(Work instruction): Print each entry exactly, all the way through.

Collected data:
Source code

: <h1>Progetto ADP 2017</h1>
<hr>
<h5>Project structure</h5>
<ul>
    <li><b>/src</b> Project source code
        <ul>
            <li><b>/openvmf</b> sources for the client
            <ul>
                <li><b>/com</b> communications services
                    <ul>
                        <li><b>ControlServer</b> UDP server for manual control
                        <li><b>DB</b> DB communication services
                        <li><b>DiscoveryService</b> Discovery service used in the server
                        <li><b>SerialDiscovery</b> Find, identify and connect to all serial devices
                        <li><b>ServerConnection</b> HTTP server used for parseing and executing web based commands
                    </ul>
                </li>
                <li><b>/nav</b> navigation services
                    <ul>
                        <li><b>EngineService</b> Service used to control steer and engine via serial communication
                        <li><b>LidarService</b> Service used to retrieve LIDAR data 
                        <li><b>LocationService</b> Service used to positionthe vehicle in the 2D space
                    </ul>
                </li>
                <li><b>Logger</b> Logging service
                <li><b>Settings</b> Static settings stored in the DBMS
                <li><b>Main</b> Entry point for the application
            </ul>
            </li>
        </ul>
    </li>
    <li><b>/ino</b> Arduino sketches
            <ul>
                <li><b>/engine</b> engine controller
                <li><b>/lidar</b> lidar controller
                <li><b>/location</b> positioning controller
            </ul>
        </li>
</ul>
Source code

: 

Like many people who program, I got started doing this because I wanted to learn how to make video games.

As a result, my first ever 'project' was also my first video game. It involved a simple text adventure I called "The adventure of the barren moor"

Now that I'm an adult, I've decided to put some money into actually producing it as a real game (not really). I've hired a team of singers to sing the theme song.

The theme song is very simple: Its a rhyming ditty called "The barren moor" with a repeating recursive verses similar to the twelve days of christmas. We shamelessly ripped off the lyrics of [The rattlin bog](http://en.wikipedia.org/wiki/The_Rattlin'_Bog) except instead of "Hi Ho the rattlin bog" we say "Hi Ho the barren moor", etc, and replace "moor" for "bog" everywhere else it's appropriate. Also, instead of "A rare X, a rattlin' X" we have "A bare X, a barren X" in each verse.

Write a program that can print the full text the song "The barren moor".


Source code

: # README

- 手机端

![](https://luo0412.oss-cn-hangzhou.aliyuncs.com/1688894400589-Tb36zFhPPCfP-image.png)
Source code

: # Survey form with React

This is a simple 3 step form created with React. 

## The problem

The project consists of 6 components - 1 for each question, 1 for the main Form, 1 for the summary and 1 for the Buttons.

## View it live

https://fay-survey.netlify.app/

(Exercise output):
Source code

: <h1>Progetto ADP 2017</h1>
<hr>
<h5>Project structure</h5>
<ul>
    <li><b>/src</b> Project source code
        <ul>
            <li><b>/openvmf</b> sources for the client
            <ul>
                <li><b>/com</b> communications services
                    <ul>
                        <li><b>ControlServer</b> UDP server for manual control
                        <li><b>DB</b> DB communication services
                        <li><b>DiscoveryService</b> Discovery service used in the server
                        <li><b>SerialDiscovery</b> Find, identify and connect to all serial devices
                        <li><b>ServerConnection</b> HTTP server used for parseing and executing web based commands
                    </ul>
                </li>
                <li><b>/nav</b> navigation services
                    <ul>
                        <li><b>EngineService</b> Service used to control steer and engine via serial communication
                        <li><b>LidarService</b> Service used to retrieve LIDAR data 
                        <li><b>LocationService</b> Service used to positionthe vehicle in the 2D space
                    </ul>
                </li>
                <li><b>Logger</b> Logging service
                <li><b>Settings</b> Static settings stored in the DBMS
                <li><b>Main</b> Entry point for the application
            </ul>
            </li>
        </ul>
    </li>
    <li><b>/ino</b> Arduino sketches
            <ul>
                <li><b>/engine</b> engine controller
                <li><b>/lidar</b> lidar controller
                <li><b>/location</b> positioning controller
            </ul>
        </li>
</ul>
Source code

: 

Like many people who program, I got started doing this because I wanted to learn how to make video games.

As a result, my first ever 'project' was also my first video game. It involved a simple text adventure I called "The adventure of the barren moor"

Now that I'm an adult, I've decided to put some money into actually producing it as a real game (not really). I've hired a team of singers to sing the theme song.

The theme song is very simple: Its a rhyming ditty called "The barren moor" with a repeating recursive verses similar to the twelve days of christmas. We shamelessly ripped off the lyrics of [The rattlin bog](http://en.wikipedia.org/wiki/The_Rattlin'_Bog) except instead of "Hi Ho the rattlin bog" we say "Hi Ho the barren moor", etc, and replace "moor" for "bog" everywhere else it's appropriate. Also, instead of "A rare X, a rattlin' X" we have "A bare X, a barren X" in each verse.

Write a program that can print the full text the song "The barren moor".


Source code

: # README

- 手机端

![](https://luo0412.oss-cn-hangzhou.aliyuncs.com/1688894400589-Tb36zFhPPCfP-image.png)
Source code

: # Survey form with React

This is a simple 3 step form created with React. 

## The problem

The project consists of 6 components - 1 for each question, 1 for the main Form, 1 for the summary and 1 for the Buttons.

## View it live

https://fay-survey.netlify.app/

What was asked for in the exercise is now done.